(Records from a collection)

::::

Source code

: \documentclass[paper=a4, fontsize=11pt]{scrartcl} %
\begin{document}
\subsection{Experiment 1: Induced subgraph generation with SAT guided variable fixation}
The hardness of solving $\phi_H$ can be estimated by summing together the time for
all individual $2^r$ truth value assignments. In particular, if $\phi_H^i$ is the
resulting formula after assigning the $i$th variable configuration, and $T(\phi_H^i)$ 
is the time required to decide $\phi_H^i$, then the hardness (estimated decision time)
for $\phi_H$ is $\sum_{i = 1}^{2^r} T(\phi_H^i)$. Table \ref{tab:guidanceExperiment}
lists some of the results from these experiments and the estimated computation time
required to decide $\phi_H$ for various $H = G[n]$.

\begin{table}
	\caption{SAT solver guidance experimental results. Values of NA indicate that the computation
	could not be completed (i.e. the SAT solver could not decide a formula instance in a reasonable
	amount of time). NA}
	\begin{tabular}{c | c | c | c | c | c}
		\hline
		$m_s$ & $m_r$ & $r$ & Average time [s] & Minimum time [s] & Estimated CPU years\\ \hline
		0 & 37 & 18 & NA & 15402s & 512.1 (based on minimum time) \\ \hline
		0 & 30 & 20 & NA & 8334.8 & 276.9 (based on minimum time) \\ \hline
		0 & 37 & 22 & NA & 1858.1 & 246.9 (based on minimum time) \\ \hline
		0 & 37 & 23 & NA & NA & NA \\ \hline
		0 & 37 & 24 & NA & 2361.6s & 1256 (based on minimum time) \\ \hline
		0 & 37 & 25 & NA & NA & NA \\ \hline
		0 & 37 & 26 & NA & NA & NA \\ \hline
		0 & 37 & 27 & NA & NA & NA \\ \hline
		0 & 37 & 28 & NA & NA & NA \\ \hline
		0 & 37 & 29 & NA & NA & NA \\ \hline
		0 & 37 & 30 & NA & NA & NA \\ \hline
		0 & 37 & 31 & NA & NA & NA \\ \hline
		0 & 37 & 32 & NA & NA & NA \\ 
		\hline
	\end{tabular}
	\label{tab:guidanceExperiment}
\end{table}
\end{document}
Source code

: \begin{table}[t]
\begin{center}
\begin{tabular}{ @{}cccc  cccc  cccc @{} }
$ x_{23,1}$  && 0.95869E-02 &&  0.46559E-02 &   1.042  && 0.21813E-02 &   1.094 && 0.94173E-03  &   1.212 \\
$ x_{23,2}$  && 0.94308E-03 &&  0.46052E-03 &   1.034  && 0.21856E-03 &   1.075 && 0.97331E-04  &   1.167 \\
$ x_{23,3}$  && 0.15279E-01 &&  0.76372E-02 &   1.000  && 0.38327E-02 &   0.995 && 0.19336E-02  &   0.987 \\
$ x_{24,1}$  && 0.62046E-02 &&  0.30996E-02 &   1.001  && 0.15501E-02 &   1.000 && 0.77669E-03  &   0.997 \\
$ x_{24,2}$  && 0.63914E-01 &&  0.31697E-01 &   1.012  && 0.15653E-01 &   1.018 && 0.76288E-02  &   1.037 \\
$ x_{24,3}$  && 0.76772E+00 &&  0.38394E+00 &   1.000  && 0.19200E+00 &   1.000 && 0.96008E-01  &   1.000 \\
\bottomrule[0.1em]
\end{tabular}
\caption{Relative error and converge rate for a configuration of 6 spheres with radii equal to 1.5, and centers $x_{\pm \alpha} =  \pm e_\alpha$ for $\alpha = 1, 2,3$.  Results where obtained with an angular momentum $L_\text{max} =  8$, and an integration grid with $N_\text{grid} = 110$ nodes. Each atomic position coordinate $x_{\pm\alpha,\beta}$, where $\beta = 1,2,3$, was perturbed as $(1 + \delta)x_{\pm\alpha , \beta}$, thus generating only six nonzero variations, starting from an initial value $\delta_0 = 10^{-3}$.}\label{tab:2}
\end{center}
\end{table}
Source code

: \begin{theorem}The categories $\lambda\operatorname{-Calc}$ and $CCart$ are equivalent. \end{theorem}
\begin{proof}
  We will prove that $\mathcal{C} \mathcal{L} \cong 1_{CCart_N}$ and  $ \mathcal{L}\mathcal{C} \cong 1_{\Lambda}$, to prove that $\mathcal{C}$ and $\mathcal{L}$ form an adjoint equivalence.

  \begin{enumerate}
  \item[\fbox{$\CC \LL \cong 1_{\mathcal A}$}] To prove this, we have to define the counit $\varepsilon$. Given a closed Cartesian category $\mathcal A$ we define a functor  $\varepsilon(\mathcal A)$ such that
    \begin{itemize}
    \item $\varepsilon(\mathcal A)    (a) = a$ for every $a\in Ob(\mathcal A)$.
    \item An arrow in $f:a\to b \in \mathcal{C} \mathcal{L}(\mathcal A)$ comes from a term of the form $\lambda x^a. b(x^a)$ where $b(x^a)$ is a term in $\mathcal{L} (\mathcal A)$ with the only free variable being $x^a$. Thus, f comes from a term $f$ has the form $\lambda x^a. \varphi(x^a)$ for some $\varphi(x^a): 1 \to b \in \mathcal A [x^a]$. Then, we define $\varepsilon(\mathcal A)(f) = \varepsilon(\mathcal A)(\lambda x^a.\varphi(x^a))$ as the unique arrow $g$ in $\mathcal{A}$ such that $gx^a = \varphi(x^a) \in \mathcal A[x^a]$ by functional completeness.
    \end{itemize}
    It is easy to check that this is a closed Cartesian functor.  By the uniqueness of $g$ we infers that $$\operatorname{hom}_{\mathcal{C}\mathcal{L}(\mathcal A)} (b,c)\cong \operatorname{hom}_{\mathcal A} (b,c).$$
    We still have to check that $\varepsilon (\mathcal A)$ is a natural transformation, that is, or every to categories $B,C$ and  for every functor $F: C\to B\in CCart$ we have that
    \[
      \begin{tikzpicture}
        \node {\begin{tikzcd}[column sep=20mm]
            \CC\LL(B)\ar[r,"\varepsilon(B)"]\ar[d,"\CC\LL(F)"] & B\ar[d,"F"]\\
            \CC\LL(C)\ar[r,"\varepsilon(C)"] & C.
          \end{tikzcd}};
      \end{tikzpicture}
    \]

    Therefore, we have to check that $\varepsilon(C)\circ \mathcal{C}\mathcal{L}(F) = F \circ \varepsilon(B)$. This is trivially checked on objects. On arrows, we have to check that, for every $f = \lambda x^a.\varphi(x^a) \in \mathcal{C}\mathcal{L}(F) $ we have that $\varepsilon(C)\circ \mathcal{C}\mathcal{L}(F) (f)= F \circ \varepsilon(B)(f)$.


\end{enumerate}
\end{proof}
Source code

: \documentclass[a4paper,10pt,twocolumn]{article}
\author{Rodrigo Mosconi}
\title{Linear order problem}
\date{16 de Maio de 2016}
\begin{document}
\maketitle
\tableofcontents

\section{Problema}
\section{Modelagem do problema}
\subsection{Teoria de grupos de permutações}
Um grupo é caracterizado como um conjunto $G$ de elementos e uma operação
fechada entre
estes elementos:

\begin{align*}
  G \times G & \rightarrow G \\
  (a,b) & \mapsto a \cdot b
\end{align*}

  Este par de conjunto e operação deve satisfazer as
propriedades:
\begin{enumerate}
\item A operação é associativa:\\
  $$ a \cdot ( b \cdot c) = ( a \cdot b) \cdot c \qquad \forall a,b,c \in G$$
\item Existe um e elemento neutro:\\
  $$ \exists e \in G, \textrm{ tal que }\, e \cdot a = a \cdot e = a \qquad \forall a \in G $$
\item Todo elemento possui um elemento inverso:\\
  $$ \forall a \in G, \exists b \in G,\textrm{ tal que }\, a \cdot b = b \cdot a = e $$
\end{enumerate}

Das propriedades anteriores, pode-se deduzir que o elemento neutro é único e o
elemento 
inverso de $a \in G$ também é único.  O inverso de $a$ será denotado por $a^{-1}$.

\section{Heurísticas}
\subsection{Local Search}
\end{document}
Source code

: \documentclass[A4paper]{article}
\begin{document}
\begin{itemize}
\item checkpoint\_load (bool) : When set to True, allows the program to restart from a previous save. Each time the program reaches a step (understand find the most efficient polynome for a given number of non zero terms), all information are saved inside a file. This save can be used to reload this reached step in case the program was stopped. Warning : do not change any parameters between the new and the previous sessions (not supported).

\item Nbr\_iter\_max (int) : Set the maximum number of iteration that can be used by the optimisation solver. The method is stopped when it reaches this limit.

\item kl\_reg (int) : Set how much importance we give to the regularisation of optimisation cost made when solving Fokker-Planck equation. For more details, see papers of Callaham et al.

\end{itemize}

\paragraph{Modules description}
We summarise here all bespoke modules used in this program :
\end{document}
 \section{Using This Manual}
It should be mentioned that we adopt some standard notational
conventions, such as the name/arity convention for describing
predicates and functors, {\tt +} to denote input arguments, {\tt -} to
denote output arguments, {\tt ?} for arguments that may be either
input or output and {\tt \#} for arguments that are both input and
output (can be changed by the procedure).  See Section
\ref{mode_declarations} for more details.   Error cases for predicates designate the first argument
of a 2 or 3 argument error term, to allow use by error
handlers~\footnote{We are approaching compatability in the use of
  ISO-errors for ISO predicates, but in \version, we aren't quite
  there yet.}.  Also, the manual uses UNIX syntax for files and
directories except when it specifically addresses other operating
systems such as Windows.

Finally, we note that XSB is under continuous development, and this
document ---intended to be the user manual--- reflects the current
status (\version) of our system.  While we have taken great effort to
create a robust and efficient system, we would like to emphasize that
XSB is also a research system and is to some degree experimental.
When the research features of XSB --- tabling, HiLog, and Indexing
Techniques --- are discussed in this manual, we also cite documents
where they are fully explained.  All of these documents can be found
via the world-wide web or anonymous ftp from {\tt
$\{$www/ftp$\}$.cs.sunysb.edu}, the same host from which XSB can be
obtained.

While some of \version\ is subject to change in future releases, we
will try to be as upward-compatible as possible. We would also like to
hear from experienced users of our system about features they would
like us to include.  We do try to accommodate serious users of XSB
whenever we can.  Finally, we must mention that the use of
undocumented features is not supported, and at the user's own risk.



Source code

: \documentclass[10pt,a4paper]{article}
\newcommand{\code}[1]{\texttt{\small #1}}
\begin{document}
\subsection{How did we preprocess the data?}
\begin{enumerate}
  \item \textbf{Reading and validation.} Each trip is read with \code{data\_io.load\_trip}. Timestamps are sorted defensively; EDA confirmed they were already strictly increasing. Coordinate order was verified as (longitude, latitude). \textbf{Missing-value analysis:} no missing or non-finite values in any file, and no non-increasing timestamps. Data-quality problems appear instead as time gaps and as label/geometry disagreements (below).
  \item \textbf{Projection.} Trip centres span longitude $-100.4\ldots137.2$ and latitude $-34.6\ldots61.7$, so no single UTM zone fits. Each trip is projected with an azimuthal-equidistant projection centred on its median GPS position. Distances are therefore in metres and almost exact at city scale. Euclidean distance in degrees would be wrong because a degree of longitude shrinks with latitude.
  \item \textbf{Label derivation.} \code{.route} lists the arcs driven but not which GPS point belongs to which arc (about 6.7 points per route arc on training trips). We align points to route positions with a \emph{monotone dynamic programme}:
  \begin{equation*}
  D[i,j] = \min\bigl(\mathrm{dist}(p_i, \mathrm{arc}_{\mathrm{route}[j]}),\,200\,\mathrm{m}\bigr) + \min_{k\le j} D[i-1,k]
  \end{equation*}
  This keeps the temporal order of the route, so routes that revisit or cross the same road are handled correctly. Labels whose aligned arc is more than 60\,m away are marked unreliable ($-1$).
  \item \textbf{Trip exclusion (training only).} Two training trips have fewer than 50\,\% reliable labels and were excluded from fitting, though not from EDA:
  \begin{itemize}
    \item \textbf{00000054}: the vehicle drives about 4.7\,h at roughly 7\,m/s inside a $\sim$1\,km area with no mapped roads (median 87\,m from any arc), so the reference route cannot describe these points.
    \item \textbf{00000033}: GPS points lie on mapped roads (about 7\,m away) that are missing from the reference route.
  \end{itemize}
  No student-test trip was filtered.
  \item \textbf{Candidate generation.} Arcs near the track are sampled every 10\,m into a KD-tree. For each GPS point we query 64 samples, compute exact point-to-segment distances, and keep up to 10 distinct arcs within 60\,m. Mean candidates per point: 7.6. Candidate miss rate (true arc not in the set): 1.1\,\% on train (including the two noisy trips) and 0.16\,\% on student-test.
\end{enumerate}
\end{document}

::::

PROMPT
Lines from the top of the data above through the line containing "0 & 30 & 20" must be repeated exactly. All other lines stay out.

OUTPUT OF THE EXERCISE
Source code

: \documentclass[paper=a4, fontsize=11pt]{scrartcl} %
\begin{document}
\subsection{Experiment 1: Induced subgraph generation with SAT guided variable fixation}
The hardness of solving $\phi_H$ can be estimated by summing together the time for
all individual $2^r$ truth value assignments. In particular, if $\phi_H^i$ is the
resulting formula after assigning the $i$th variable configuration, and $T(\phi_H^i)$ 
is the time required to decide $\phi_H^i$, then the hardness (estimated decision time)
for $\phi_H$ is $\sum_{i = 1}^{2^r} T(\phi_H^i)$. Table \ref{tab:guidanceExperiment}
lists some of the results from these experiments and the estimated computation time
required to decide $\phi_H$ for various $H = G[n]$.

\begin{table}
	\caption{SAT solver guidance experimental results. Values of NA indicate that the computation
	could not be completed (i.e. the SAT solver could not decide a formula instance in a reasonable
	amount of time). NA}
	\begin{tabular}{c | c | c | c | c | c}
		\hline
		$m_s$ & $m_r$ & $r$ & Average time [s] & Minimum time [s] & Estimated CPU years\\ \hline
		0 & 37 & 18 & NA & 15402s & 512.1 (based on minimum time) \\ \hline
		0 & 30 & 20 & NA & 8334.8 & 276.9 (based on minimum time) \\ \hline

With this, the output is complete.